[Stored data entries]
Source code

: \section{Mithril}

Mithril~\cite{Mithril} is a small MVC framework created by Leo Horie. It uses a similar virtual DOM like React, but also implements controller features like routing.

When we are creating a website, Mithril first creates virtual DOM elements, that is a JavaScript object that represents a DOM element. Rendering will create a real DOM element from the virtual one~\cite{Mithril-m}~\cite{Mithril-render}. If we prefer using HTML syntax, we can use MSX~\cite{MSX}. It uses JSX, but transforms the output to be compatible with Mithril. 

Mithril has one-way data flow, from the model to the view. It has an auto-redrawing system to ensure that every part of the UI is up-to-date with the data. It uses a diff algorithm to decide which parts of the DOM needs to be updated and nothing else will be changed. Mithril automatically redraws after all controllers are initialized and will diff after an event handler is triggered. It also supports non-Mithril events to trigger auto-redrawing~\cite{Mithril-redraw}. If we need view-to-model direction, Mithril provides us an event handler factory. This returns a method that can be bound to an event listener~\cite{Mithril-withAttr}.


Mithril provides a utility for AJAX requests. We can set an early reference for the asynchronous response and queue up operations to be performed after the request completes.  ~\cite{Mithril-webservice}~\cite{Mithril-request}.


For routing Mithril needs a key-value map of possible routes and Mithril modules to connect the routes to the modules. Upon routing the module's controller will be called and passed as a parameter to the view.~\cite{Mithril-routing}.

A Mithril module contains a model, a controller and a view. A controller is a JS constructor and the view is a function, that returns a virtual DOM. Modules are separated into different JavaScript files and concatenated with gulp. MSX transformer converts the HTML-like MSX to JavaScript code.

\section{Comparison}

* _Description of the task_
Your answer must consist only of the lines from the start of the records above through the line with "For routing Mithril", each retyped exactly.

* _Exercise result_
Source code

: \section{Mithril}

Mithril~\cite{Mithril} is a small MVC framework created by Leo Horie. It uses a similar virtual DOM like React, but also implements controller features like routing.

When we are creating a website, Mithril first creates virtual DOM elements, that is a JavaScript object that represents a DOM element. Rendering will create a real DOM element from the virtual one~\cite{Mithril-m}~\cite{Mithril-render}. If we prefer using HTML syntax, we can use MSX~\cite{MSX}. It uses JSX, but transforms the output to be compatible with Mithril. 

Mithril has one-way data flow, from the model to the view. It has an auto-redrawing system to ensure that every part of the UI is up-to-date with the data. It uses a diff algorithm to decide which parts of the DOM needs to be updated and nothing else will be changed. Mithril automatically redraws after all controllers are initialized and will diff after an event handler is triggered. It also supports non-Mithril events to trigger auto-redrawing~\cite{Mithril-redraw}. If we need view-to-model direction, Mithril provides us an event handler factory. This returns a method that can be bound to an event listener~\cite{Mithril-withAttr}.


Mithril provides a utility for AJAX requests. We can set an early reference for the asynchronous response and queue up operations to be performed after the request completes.  ~\cite{Mithril-webservice}~\cite{Mithril-request}.


For routing Mithril needs a key-value map of possible routes and Mithril modules to connect the routes to the modules. Upon routing the module's controller will be called and passed as a parameter to the view.~\cite{Mithril-routing}.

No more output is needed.